• [What is being asked]:
For every line in the records below that holds "atlassian", make a copy.

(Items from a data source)
▬▬▬
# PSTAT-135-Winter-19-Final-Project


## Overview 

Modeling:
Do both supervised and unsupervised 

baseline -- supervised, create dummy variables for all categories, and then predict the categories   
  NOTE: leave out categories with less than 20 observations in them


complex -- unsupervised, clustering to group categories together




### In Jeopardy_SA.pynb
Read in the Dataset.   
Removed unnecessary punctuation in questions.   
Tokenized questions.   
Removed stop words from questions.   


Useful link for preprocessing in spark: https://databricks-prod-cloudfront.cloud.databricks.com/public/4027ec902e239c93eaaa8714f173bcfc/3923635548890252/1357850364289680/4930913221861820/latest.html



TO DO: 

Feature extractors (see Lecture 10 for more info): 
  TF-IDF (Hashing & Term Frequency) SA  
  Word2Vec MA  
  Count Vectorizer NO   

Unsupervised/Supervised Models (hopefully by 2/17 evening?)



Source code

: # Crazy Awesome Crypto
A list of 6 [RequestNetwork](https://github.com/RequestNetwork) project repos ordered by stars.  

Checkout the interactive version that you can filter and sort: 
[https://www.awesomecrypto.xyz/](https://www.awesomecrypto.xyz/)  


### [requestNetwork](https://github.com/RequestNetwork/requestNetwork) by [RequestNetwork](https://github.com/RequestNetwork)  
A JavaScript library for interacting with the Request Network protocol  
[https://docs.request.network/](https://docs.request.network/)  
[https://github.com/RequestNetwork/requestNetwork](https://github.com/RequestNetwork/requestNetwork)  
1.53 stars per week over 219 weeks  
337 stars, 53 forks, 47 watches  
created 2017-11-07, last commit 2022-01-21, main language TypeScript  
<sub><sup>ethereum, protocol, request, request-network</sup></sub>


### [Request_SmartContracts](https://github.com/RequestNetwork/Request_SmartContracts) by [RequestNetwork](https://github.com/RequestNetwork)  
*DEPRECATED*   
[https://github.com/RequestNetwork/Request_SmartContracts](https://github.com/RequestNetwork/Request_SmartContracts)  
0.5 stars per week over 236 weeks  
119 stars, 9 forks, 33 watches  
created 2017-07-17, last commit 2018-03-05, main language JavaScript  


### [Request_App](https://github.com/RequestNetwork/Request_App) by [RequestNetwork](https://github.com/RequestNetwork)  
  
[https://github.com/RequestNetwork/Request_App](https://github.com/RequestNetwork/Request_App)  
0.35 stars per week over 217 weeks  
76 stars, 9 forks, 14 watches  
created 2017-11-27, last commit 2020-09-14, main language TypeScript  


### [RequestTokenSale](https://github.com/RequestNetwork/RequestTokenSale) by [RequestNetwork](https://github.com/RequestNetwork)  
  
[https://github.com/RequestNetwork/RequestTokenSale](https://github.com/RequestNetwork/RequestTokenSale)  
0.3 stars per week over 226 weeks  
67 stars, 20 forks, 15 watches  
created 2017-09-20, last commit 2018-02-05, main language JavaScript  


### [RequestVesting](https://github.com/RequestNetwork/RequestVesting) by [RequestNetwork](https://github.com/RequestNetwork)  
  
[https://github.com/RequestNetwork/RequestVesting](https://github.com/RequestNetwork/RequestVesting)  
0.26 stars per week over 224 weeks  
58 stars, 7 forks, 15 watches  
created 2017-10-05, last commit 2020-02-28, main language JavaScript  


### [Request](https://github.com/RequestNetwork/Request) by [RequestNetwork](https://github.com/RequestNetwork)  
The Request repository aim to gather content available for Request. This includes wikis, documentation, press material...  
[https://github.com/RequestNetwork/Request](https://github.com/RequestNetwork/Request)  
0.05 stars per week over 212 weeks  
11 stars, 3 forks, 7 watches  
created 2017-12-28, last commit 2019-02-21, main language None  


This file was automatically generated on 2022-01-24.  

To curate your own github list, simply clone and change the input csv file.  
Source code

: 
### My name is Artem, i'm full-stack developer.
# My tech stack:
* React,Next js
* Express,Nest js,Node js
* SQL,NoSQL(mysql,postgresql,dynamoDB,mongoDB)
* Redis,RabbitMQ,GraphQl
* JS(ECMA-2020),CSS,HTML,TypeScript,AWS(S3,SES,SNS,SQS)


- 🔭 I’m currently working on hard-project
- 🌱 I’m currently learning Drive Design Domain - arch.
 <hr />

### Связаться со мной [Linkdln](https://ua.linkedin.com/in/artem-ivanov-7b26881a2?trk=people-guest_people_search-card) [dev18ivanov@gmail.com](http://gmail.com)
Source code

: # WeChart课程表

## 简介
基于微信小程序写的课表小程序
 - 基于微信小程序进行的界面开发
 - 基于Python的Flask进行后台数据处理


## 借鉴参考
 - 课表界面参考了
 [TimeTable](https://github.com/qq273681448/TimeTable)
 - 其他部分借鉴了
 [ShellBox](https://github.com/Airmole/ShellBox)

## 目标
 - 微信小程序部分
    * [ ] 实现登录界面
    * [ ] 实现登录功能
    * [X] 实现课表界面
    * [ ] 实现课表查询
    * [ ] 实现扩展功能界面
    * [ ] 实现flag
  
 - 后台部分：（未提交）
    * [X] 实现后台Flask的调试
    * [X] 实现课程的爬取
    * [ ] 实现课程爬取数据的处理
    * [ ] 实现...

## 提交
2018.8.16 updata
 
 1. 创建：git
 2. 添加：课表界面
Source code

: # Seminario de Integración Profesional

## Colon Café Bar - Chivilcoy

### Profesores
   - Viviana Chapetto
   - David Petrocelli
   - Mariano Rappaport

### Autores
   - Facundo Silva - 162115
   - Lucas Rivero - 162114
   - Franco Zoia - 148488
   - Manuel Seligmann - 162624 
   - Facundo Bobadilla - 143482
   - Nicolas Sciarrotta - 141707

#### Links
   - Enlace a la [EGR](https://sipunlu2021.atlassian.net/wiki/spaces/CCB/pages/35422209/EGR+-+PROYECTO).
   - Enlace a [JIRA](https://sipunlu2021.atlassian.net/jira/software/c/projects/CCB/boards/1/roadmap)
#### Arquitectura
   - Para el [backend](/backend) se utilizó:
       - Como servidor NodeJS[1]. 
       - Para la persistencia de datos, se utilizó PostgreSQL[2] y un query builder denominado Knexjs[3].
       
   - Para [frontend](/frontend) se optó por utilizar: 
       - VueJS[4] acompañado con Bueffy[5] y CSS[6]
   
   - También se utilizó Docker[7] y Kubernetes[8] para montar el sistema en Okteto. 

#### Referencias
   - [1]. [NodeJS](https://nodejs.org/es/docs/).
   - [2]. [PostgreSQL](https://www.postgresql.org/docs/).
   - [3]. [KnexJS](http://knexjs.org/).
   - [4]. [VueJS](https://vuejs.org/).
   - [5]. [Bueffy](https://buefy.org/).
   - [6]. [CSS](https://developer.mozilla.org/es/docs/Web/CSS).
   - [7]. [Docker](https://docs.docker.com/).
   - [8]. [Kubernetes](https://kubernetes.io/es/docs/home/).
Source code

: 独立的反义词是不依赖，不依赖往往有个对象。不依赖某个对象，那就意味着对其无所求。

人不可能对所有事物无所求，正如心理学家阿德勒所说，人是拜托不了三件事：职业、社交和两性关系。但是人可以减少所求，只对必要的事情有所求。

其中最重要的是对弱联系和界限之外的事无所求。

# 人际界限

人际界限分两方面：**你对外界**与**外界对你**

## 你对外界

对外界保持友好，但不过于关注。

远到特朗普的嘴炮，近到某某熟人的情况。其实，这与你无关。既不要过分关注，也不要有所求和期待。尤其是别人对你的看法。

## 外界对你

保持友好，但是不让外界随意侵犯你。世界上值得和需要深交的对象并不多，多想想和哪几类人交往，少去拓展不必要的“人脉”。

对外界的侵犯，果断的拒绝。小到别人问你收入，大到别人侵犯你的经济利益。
▬▬▬
• [Result]:
   - Enlace a la [EGR](https://sipunlu2021.atlassian.net/wiki/spaces/CCB/pages/35422209/EGR+-+PROYECTO).
   - Enlace a [JIRA](https://sipunlu2021.atlassian.net/jira/software/c/projects/CCB/boards/1/roadmap)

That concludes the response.